[YOUR ASSIGNMENT] Print every line below exactly. Skip the pictures.

[DATA IN THIS EXERCISE]
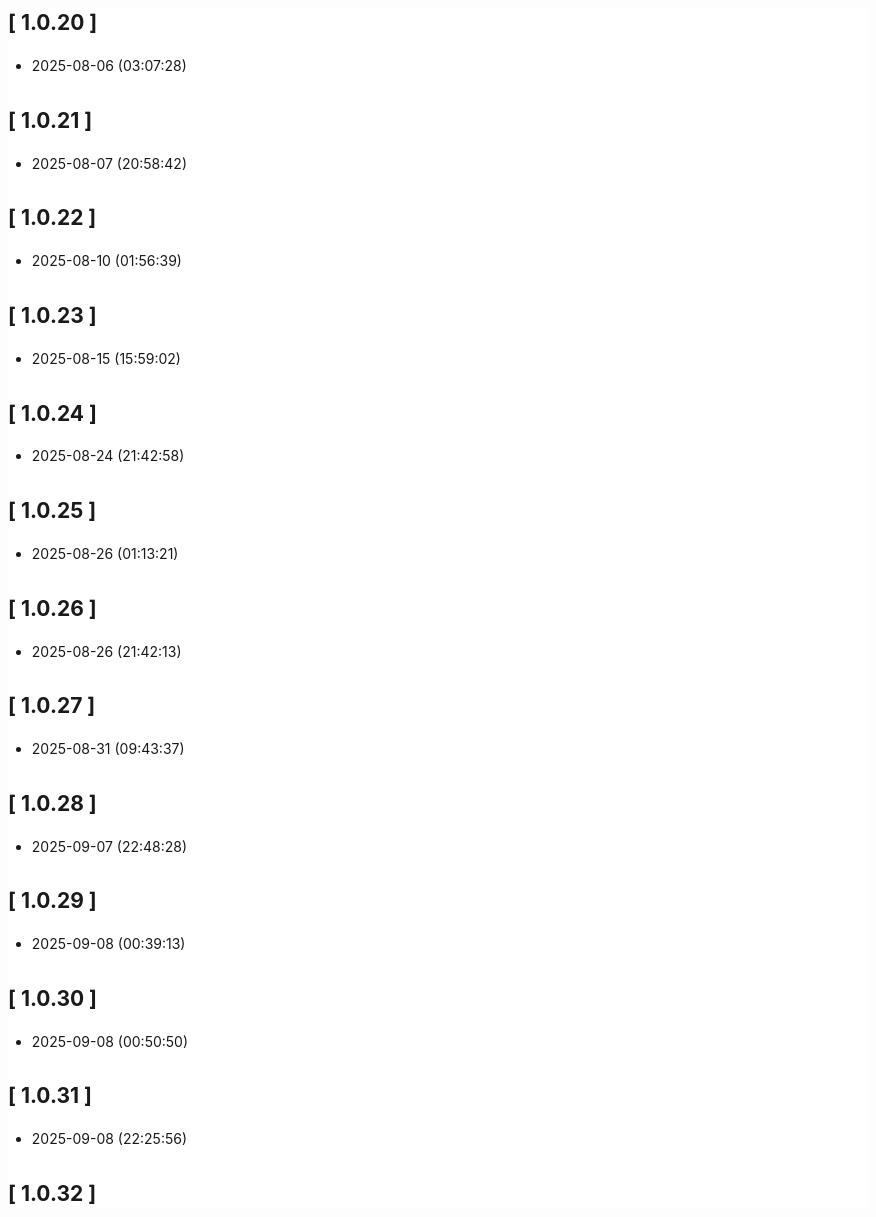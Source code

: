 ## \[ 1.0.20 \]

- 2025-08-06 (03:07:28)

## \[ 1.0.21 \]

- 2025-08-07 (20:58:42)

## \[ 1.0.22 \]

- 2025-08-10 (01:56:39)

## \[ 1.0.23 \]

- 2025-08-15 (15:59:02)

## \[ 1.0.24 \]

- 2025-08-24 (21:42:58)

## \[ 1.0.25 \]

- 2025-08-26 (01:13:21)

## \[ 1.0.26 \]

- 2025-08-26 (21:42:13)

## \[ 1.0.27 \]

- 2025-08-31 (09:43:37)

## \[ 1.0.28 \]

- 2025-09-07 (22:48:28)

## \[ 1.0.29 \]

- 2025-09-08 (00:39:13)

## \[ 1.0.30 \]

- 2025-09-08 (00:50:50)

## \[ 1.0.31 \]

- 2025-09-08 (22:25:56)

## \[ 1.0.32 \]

[WRITTEN REPLY]
Source code

: ## \[ 1.0.20 \]

- 2025-08-06 (03:07:28)

## \[ 1.0.21 \]

- 2025-08-07 (20:58:42)

## \[ 1.0.22 \]

- 2025-08-10 (01:56:39)

## \[ 1.0.23 \]

- 2025-08-15 (15:59:02)

## \[ 1.0.24 \]

- 2025-08-24 (21:42:58)

## \[ 1.0.25 \]

- 2025-08-26 (01:13:21)

## \[ 1.0.26 \]

- 2025-08-26 (21:42:13)

## \[ 1.0.27 \]

- 2025-08-31 (09:43:37)

## \[ 1.0.28 \]

- 2025-09-07 (22:48:28)

## \[ 1.0.29 \]

- 2025-09-08 (00:39:13)

## \[ 1.0.30 \]

- 2025-09-08 (00:50:50)

## \[ 1.0.31 \]

- 2025-09-08 (22:25:56)

## \[ 1.0.32 \]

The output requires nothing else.